Photo: Scott Shaw/The Plain Dealer

One of the most touching moments in my Cavalier fanhood came Sunday afternoon when the Quicken Loans Arena crowd welcomed their franchise center home from a six week absence with a Z-themed spectacle. The hoopla for Zydrunas Ilgauskas, including an intro tacked on the end of the starting lineup, Z posters, a tribute video, and Z-themed intros for his teammates (Zebron James and J.J. Zickson for exzample), was well-deserved if a little bit over the top. Nearly lost in all this was a basketball game, one where the Cavaliers battled a short-handed Sacramento lottery team that was missing its best player in rookie Tyreke Evans and several key contributors. Missing their bench sparkplug, it was up to Cleveland's top two scorers to bring home the proverbial bacon. The win lowers the magic number for homecourt throughout the postseason to just five with eight games remaining.

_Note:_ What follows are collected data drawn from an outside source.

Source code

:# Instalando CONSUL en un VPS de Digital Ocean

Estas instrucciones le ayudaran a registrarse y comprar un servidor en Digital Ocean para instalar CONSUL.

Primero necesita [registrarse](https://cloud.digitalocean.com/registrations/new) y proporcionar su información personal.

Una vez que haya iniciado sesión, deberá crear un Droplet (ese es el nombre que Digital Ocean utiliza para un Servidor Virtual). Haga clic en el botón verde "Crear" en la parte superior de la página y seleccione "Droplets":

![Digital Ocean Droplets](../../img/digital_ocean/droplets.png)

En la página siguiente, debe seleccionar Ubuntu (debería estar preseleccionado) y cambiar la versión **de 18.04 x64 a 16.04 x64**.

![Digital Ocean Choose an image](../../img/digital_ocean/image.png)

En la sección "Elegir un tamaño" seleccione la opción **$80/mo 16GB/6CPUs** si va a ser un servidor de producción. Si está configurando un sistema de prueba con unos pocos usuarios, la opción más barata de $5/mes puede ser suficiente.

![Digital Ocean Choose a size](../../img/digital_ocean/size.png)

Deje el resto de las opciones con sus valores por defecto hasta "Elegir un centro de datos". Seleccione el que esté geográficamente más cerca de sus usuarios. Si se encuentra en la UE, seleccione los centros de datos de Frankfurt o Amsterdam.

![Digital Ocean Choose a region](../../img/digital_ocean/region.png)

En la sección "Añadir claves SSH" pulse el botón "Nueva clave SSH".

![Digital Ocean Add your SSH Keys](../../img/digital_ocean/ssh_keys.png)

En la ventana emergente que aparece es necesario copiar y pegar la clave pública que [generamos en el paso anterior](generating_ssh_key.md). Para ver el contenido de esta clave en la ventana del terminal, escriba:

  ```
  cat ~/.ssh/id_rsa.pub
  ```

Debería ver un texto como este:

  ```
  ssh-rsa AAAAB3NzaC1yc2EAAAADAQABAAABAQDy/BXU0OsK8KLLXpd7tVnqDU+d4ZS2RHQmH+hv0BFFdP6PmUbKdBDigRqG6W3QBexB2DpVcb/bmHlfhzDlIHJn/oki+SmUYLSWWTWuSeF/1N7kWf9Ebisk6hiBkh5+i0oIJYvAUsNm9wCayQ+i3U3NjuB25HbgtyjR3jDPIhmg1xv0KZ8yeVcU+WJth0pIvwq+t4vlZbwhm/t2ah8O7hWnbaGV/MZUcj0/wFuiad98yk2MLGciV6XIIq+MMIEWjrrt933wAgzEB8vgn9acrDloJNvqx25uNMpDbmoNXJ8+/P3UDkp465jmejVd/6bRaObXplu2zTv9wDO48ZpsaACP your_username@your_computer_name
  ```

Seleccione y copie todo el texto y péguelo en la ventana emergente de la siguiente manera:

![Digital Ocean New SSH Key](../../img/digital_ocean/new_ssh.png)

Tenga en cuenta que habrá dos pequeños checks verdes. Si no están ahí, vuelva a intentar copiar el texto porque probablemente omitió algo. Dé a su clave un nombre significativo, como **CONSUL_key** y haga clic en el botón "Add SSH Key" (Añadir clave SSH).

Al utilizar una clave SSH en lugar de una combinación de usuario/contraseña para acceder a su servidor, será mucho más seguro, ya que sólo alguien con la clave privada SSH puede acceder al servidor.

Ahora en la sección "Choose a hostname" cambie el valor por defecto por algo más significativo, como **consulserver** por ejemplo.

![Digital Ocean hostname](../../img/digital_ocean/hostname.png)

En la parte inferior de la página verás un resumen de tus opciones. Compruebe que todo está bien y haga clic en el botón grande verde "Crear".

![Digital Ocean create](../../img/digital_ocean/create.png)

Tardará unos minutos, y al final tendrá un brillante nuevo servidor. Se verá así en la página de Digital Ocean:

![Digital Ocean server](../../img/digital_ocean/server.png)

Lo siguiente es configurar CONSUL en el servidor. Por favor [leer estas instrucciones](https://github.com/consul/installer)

With fifty losses already this year, the Kings were in even worse shape with only seven healthy bodies by the end of the game. Evans, Francisco Garcia, Jonathon Brockman, Sean May, and Spencer Hawes were already out when Dominic McGuire left due to injury after just five minutes. Luckily for the 'Mentos, the players they did have performed above their regular levels. Exhibit A is Beno Udrih, who registered a triple-double with 18 points, 10 rebounds, and 15 assists in playing all 48 minutes, one of two players to do so (Jason Thompson). Andres Nocioni, a classic pest in countless matchups against Cleveland when he was a Bull, had 21 bench points as well. The other noteworthy performances for Sac-town were a double-double for Jason Thompson (16 points, 14 rebounds) and Carl Landry (17 points, 6 rebounds, 2 assists). What the Kings did have was an excess of athletic players, especially big guys like Thompson and Landry, and it allowed them to beat the Cavaliers in transition on multiple occasions in the second and third quarters. The obvious issue was the lack of a closer, which the Cavaliers definitely had.